(PROBLEM):
In the records, find every line with the word "list" and copy it out.
....
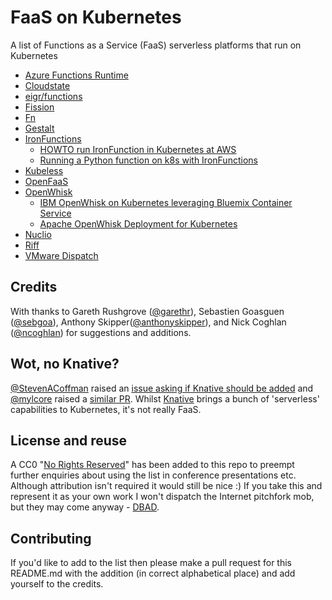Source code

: # FaaS on Kubernetes
A list of Functions as a Service (FaaS) serverless platforms that run on Kubernetes

* [Azure Functions Runtime](http://www.jamessturtevant.com/posts/Running-the-Azure-Functions-runtime-in-kubernetes/)
* [Cloudstate](https://github.com/cloudstateio/cloudstate)
* [eigr/functions](https://eigr.io)
* [Fission](https://github.com/fission/fission)
* [Fn](http://fnproject.io/)
* [Gestalt](http://docs.galacticfog.com/install/kubernetes/general/)
* [IronFunctions](http://open.iron.io/)
    - [HOWTO run IronFunction in Kubernetes at AWS](https://github.com/iron-io/functions/tree/master/docs/operating/kubernetes)
    - [Running a Python function on k8s with IronFunctions](https://blog.lwolf.org/post/how-to-run-functions-in-your-kubernetes-cluster/)
* [Kubeless](https://github.com/kubeless/kubeless)
* [OpenFaaS](https://github.com/openfaas/faas)
* [OpenWhisk](https://openwhisk.apache.org/)
    - [IBM OpenWhisk on Kubernetes leveraging Bluemix Container Service](https://github.com/IBM/OpenWhisk-on-Kubernetes)
    - [Apache OpenWhisk Deployment for Kubernetes](https://github.com/apache/incubator-openwhisk-deploy-kube)
* [Nuclio](https://github.com/nuclio/nuclio)
* [Riff](https://github.com/projectriff/riff)
* [VMware Dispatch](https://github.com/vmware/dispatch)

## Credits

With thanks to Gareth Rushgrove ([@garethr](https://github.com/garethr)), Sebastien Goasguen ([@sebgoa](https://github.com/sebgoa)), Anthony Skipper([@anthonyskipper](https://github.com/anthonyskipper)), and Nick Coghlan ([@ncoghlan](https://github.com/ncoghlan)) for suggestions and additions.

## Wot, no Knative?

[@StevenACoffman](https://github.com/StevenACoffman) raised an [issue asking if Knative should be added](https://github.com/cpswan/FaaSonK8s/issues/3) and [@mylcore](https://github.com/mlycore) raised a [similar PR](https://github.com/cpswan/FaaSonK8s/pull/4). Whilst [Knative](https://cloud.google.com/knative) brings a bunch of 'serverless' capabilities to Kubernetes, it's not really FaaS.

## License and reuse

A CC0 "[No Rights Reserved](https://creativecommons.org/share-your-work/public-domain/cc0/)" has been added to this repo to preempt further enquiries about using the list in conference presentations etc. Although attribution isn't required it would still be nice :) If you take this and represent it as your own work I won't dispatch the Internet pitchfork mob, but they may come anyway - [DBAD](https://www.urbandictionary.com/define.php?term=d.b.a.d.).

## Contributing

If you'd like to add to the list then please make a pull request for this README.md with the addition (in correct alphabetical place) and add yourself to the credits.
....
(ANSWER FOR THIS EXERCISE):
A list of Functions as a Service (FaaS) serverless platforms that run on Kubernetes
A CC0 "[No Rights Reserved](https://creativecommons.org/share-your-work/public-domain/cc0/)" has been added to this repo to preempt further enquiries about using the list in conference presentations etc. Although attribution isn't required it would still be nice :) If you take this and represent it as your own work I won't dispatch the Internet pitchfork mob, but they may come anyway - [DBAD](https://www.urbandictionary.com/define.php?term=d.b.a.d.).
If you'd like to add to the list then please make a pull request for this README.md with the addition (in correct alphabetical place) and add yourself to the credits.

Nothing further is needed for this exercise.